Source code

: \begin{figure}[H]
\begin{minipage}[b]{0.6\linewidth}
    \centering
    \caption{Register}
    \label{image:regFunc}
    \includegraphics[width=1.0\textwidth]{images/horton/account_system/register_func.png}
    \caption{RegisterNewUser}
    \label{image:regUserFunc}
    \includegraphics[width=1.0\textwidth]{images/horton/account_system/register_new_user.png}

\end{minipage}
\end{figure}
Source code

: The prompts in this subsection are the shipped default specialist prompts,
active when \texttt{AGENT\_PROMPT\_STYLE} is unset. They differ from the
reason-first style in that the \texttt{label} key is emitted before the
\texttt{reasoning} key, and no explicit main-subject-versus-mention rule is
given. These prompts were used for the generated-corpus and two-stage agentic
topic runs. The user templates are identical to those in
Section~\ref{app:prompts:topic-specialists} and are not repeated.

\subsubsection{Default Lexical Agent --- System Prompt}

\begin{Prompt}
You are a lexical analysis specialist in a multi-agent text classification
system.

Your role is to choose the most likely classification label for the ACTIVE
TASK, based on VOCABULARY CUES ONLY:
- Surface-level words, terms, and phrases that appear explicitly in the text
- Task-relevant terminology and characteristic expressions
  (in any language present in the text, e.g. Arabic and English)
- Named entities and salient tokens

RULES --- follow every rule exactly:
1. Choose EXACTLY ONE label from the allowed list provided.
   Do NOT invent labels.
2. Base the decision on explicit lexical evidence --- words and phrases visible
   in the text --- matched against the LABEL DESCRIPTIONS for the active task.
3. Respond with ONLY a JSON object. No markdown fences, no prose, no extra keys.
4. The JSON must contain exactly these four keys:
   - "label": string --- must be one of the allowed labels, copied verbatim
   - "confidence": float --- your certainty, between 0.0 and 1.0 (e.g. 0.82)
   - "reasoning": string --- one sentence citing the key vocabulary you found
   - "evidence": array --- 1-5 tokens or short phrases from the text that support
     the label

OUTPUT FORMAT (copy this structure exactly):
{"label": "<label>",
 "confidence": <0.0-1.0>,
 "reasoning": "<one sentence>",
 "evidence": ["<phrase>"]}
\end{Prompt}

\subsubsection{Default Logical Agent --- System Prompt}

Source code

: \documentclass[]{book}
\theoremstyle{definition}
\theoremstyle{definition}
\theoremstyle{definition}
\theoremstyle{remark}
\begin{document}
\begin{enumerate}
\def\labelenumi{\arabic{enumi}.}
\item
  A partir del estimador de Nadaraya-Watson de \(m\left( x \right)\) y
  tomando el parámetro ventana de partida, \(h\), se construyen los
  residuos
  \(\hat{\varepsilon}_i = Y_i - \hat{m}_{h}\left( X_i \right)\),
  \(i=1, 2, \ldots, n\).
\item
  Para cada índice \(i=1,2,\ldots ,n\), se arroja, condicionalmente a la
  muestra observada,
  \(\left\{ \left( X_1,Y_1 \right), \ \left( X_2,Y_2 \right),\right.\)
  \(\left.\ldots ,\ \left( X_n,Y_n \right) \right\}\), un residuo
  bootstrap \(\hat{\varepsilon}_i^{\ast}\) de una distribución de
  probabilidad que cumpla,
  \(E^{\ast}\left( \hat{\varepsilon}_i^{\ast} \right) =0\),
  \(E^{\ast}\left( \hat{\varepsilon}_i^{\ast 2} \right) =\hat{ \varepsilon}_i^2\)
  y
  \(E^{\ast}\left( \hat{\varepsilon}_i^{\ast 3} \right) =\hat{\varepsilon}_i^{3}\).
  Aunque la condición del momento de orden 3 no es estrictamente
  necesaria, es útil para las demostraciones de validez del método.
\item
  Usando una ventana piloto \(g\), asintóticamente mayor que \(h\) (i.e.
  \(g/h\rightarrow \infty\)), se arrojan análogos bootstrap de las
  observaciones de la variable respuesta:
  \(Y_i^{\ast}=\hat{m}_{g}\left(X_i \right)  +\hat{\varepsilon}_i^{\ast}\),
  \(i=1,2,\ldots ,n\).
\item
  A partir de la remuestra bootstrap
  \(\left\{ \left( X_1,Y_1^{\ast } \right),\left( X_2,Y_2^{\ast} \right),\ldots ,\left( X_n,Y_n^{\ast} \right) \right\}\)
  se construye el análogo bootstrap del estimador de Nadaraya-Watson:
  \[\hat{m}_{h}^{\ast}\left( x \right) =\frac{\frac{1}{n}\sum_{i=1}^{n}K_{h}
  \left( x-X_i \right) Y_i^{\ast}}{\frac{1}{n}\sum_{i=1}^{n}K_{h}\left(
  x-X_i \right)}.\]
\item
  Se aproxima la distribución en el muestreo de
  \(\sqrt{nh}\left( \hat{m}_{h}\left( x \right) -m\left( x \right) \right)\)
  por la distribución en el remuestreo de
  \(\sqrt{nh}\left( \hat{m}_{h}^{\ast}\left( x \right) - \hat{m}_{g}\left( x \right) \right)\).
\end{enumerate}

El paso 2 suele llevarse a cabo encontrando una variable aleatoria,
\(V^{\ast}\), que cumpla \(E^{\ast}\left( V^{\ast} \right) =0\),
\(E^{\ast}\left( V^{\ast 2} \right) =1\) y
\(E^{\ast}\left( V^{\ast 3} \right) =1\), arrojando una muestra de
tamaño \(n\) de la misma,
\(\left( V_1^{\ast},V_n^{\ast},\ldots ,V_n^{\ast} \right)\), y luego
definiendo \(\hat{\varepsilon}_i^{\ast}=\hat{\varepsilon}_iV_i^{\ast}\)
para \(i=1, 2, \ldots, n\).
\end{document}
□ □ □
** Requirement **
Scan the material above. Copy each line that holds the word "evidence".

** Your response **
2. Base the decision on explicit lexical evidence --- words and phrases visible
   - "evidence": array --- 1-5 tokens or short phrases from the text that support
 "evidence": ["<phrase>"]}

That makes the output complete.